Eski bir tabir vardır “Arif olana lafın hepsi söylenmez” diye bir de şimdilerin tabiri var “geri zekalıya anlatır gibi

TARIMDAN HABER ailesi şimdiye kadar tarım politikaları konusunda hep ikincisini yapmak zorunda kaldı.

Tıpkı daha önceden onlarca yıldır bu konuda hassasiyet gösterip mücadele veren bir avuç insan gibi.   

Hiç birisi şu 3 yıllık pandemi ve bir aylık savaş kadar etki oluşturmadı.

Ve nihayet tarımın önemi anlaşıldı/anlaşılıyor.

Tabi ki geç kaldık.

Köyler boşaldı, geleneksel bir yöntem olan tarımsal üretim yöntemleri kesintiye uğradı, çiftçi yaş ortalaması 60 yaş üzerine çıktı, tarım yapılan arazi ölçekleri 2 haneli rakamlara kadar düştü, 4 milyon hektar (birçok ülkeden büyük) tarım arazisini son 20 yılda kaybettik...  

Haydi toplayın bakalım toplayabilirseniz…

Çiftçi hak mücadelesi vermek yerine mızmızlandı, çiftçi örgütleri mesleki bir bilinç ve örgütlenme çabası yerine ucuz koltuk ve unvan ile 3 kuruşluk menfaat derdine düştü, hükümet “1 cep telefonu bir römork buğdaydan kıymetli” ahmaklığıyla avutularak 20 yılını kaybetti. 

Şimdi rafta yağ yok, hayvanın önünde yem yok, depoda şeker kalmadı, ekmek yapacak buğdayda gavurun merhametine sığındık…  
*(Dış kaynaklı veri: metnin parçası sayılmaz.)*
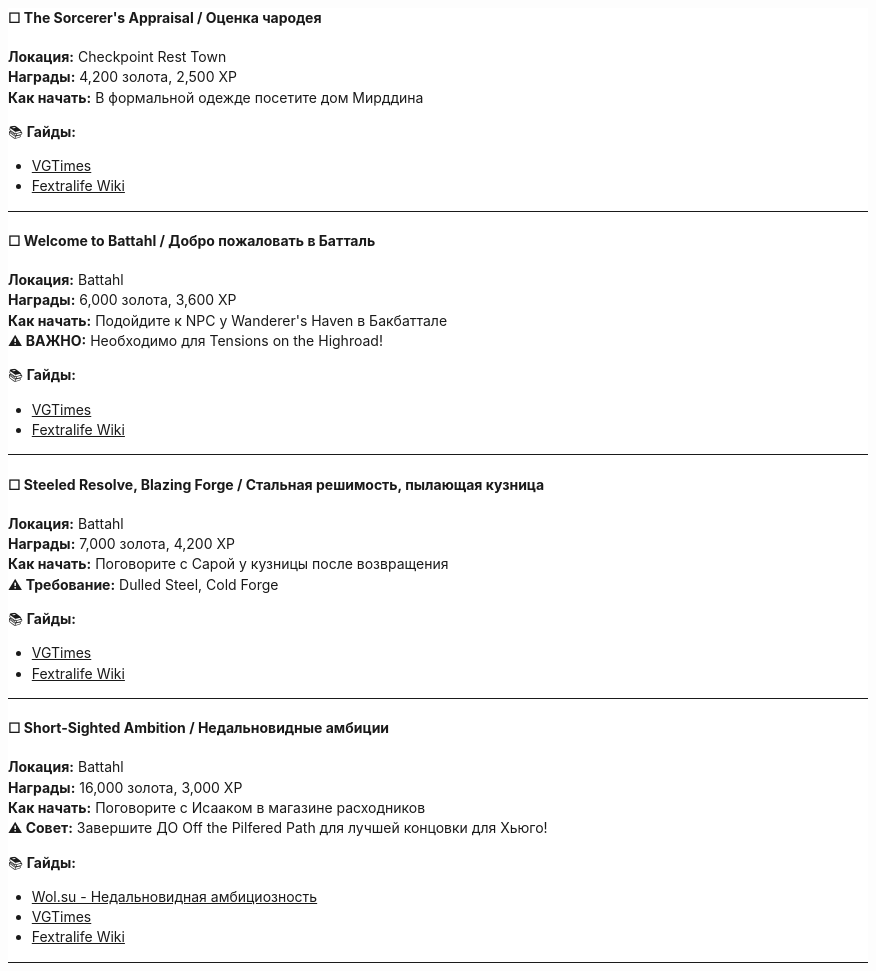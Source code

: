 
#### ☐ The Sorcerer's Appraisal / Оценка чародея

**Локация:** Checkpoint Rest Town  
**Награды:** 4,200 золота, 2,500 XP  
**Как начать:** В формальной одежде посетите дом Мирддина

📚 **Гайды:**
- [VGTimes](https://vgtimes.ru/guides/106168-prohozhdenie-dopolnitelnyh-kvestov-dragons-dogma-2.html)
- [Fextralife Wiki](https://dragonsdogma2.wiki.fextralife.com/The+Sorcerer's+Appraisal)

---

#### ☐ Welcome to Battahl / Добро пожаловать в Батталь

**Локация:** Battahl  
**Награды:** 6,000 золота, 3,600 XP  
**Как начать:** Подойдите к NPC у Wanderer's Haven в Бакбаттале  
**⚠️ ВАЖНО:** Необходимо для Tensions on the Highroad!

📚 **Гайды:**
- [VGTimes](https://vgtimes.ru/guides/106168-prohozhdenie-dopolnitelnyh-kvestov-dragons-dogma-2.html)
- [Fextralife Wiki](https://dragonsdogma2.wiki.fextralife.com/Welcome+to+Battahl)

---

#### ☐ Steeled Resolve, Blazing Forge / Стальная решимость, пылающая кузница

**Локация:** Battahl  
**Награды:** 7,000 золота, 4,200 XP  
**Как начать:** Поговорите с Сарой у кузницы после возвращения  
**⚠️ Требование:** Dulled Steel, Cold Forge

📚 **Гайды:**
- [VGTimes](https://vgtimes.ru/guides/106168-prohozhdenie-dopolnitelnyh-kvestov-dragons-dogma-2.html)
- [Fextralife Wiki](https://dragonsdogma2.wiki.fextralife.com/Steeled+Resolve,+Blazing+Forge)

---

#### ☐ Short-Sighted Ambition / Недальновидные амбиции

**Локация:** Battahl  
**Награды:** 16,000 золота, 3,000 XP  
**Как начать:** Поговорите с Исааком в магазине расходников  
**⚠️ Совет:** Завершите ДО Off the Pilfered Path для лучшей концовки для Хьюго!

📚 **Гайды:**
- [Wol.su - Недальновидная амбициозность](https://wol.su/walkthroughs/16688-nedalnovidnaja-ambicioznost-v-dragons-dogma-2-kakoj-grimuar-otdat-issaku.html)
- [VGTimes](https://vgtimes.ru/guides/106168-prohozhdenie-dopolnitelnyh-kvestov-dragons-dogma-2.html)
- [Fextralife Wiki](https://dragonsdogma2.wiki.fextralife.com/Short-Sighted+Ambition)

---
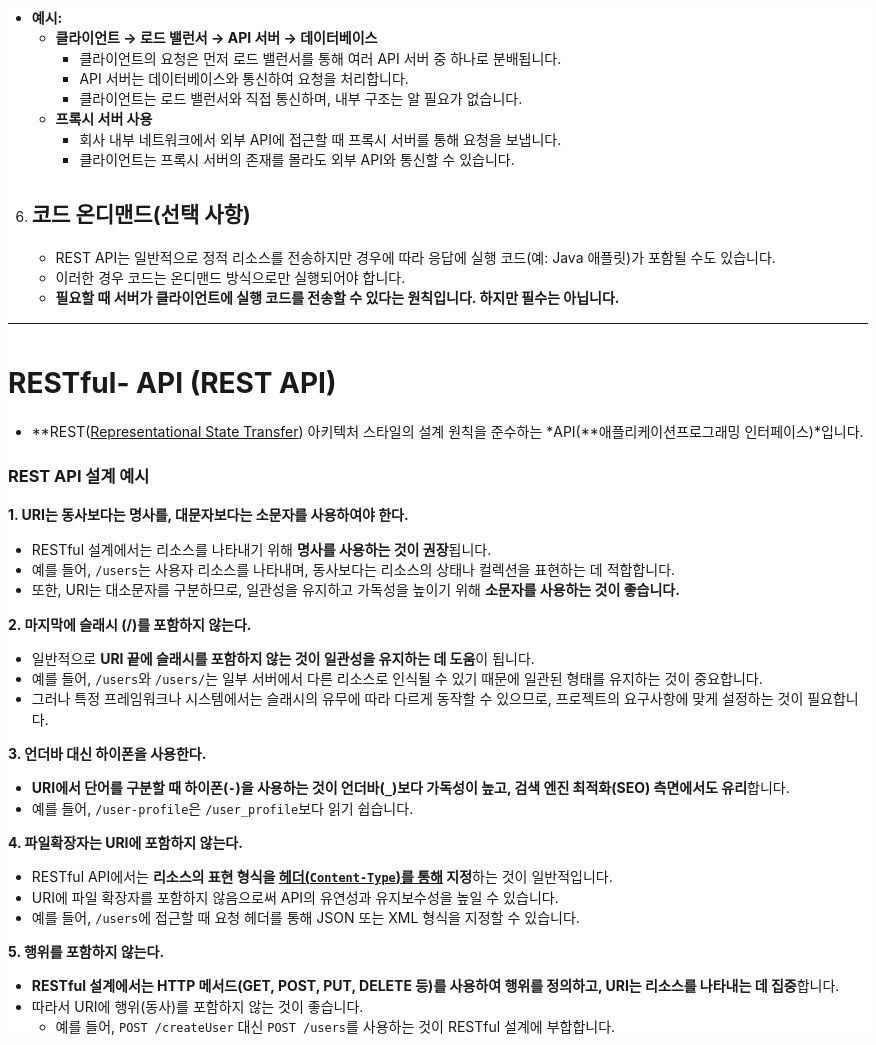    - **예시:**
     - **클라이언트 → 로드 밸런서 → API 서버 → 데이터베이스**
       - 클라이언트의 요청은 먼저 로드 밸런서를 통해 여러 API 서버 중 하나로 분배됩니다.
       -  API 서버는 데이터베이스와 통신하여 요청을 처리합니다. 
       - 클라이언트는 로드 밸런서와 직접 통신하며, 내부 구조는 알 필요가 없습니다.
     - **프록시 서버 사용**
       - 회사 내부 네트워크에서 외부 API에 접근할 때 프록시 서버를 통해 요청을 보냅니다.
       -  클라이언트는 프록시 서버의 존재를 몰라도 외부 API와 통신할 수 있습니다.

6. ## **코드 온디맨드(선택 사항)**

   - REST API는 일반적으로 정적 리소스를 전송하지만 경우에 따라 응답에 실행 코드(예: Java 애플릿)가 포함될 수도 있습니다. 
   - 이러한 경우 코드는 온디맨드 방식으로만 실행되어야 합니다.
   - **필요할 때 서버가 클라이언트에 실행 코드를 전송할 수 있다는 원칙입니다. 하지만 필수는 아닙니다.**



---

# **RESTful- API (REST API)**

- **REST([Representational State Transfer](https://www.ibm.com/kr-ko/topics/api)) 아키텍처 스타일의 설계 원칙을 준수하는 *API(**애플리케이션프로그래밍 인터페이스)*입니다. 



### REST API 설계 예시

**1. URI는 동사보다는 명사를, 대문자보다는 소문자를 사용하여야 한다.**

- RESTful 설계에서는 리소스를 나타내기 위해 **명사를 사용하는 것이 권장**됩니다. 
- 예를 들어, `/users`는 사용자 리소스를 나타내며, 동사보다는 리소스의 상태나 컬렉션을 표현하는 데 적합합니다. 
- 또한, URI는 대소문자를 구분하므로, 일관성을 유지하고 가독성을 높이기 위해 **소문자를 사용하는 것이 좋습니다.**

**2. 마지막에 슬래시 (/)를 포함하지 않는다.**

- 일반적으로 **URI 끝에 슬래시를 포함하지 않는 것이 일관성을 유지하는 데 도움**이 됩니다. 
- 예를 들어, `/users`와 `/users/`는 일부 서버에서 다른 리소스로 인식될 수 있기 때문에 일관된 형태를 유지하는 것이 중요합니다. 
- 그러나 특정 프레임워크나 시스템에서는 슬래시의 유무에 따라 다르게 동작할 수 있으므로, 프로젝트의 요구사항에 맞게 설정하는 것이 필요합니다.

**3. 언더바 대신 하이폰을 사용한다.**

- **URI에서 단어를 구분할 때 하이폰(`-`)을 사용하는 것이 언더바(`_`)보다 가독성이 높고, 검색 엔진 최적화(SEO) 측면에서도 유리**합니다. 
- 예를 들어, `/user-profile`은 `/user_profile`보다 읽기 쉽습니다.

 **4. 파일확장자는 URI에 포함하지 않는다.**

- RESTful API에서는 **리소스의 표현 형식을 <u>헤더(`Content-Type`)를 통해</u> 지정**하는 것이 일반적입니다. 
- URI에 파일 확장자를 포함하지 않음으로써 API의 유연성과 유지보수성을 높일 수 있습니다. 
- 예를 들어, `/users`에 접근할 때 요청 헤더를 통해 JSON 또는 XML 형식을 지정할 수 있습니다.

**5. 행위를 포함하지 않는다.**

- **RESTful 설계에서는 HTTP 메서드(GET, POST, PUT, DELETE 등)를 사용하여 행위를 정의하고, URI는 리소스를 나타내는 데 집중**합니다. 
- 따라서 URI에 행위(동사)를 포함하지 않는 것이 좋습니다.
  -  예를 들어, `POST /createUser` 대신 `POST /users`를 사용하는 것이 RESTful 설계에 부합합니다.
İthalat yapmayı marifet sanan “parayı basarım eksik olanı alırım” şark kurnazlığı ile kurumları yönetip sorunlara kalıcı çözüm üretmeyi düşünmeyen şaklabanlar devletin en önemli koltuklarını yıllarca işgal ettiler. 

Bu birikmiş sorunlar öyle ışıklı salonlarda (Erdem BAYAZIT) “körler sağırlar birbirini ağırlar”, “bozacının şahidi şıracı“ kafasıyla ne teşhiş edilebilir ne de çözülebilir bunu yaşadığımız süreçlerde gördük.   

Önüne sağlıklı verileri alıp sahaya çıkmayan, sahayı bilmeyen hiçbir yaklaşım sağlıklı tespitlerde ve esaslı çözümlerde bulunamaz.

Aslında konuşulan sorunların çözümü gelip gelip birkaç noktada birleşiyor. 

1. Goygoyculuğu yapılan “tarımsal üretim planlaması” artık hayata geçirilmelidir. 

2. Çökmüş verimsiz küçük işletmecilik modeli kollektif bir yapıya dönüştürülmeli. Özel kanunu olan tarımsal şirketlerle büyük alanlarda büyük rakamlarda tarımsal üretim/ticaret modeline geçilmelidir. 

3. Tarım için toprak ve su lazım.  Kimsenin gözünün yaşına bakılmadan radikal ve hızlı bir toprak reformu yapılmalı. Tarım arazileri bütünleştirilmeli, tarım arazileri kutsal emanet gibi korumaya alınmalı ve devletin sopası  bu konuda ayak direyen herkese gösterilmelidir.  Su kaynakları, sulama yöntemleri konusunda da koruma, adil kullanım ve israfı önleme esaslı kanuni düzenlemeler yapılmalı ve işletilmelidir. 

4. Devletin içinden biri dünyanın en zor(!) işi olsa da akşama kadar odasına çay taşıyan personeline “oğlum, git bana tarım ve gıdada ithalat ile ihracat rakamlarını getir” demeli.  Şofürüne de mahalle muhtarlığında asılı eski dünya (Asya,Afrika,Avrupa) haritasını ödünç getirtmeli. Ve sonra bir haritaya bir de önündeki rakamlara bakmalı, en fazla 2-3 saat yeter ve o adama (adamsa) başka bir şey anlatmaya gerek kalmaz.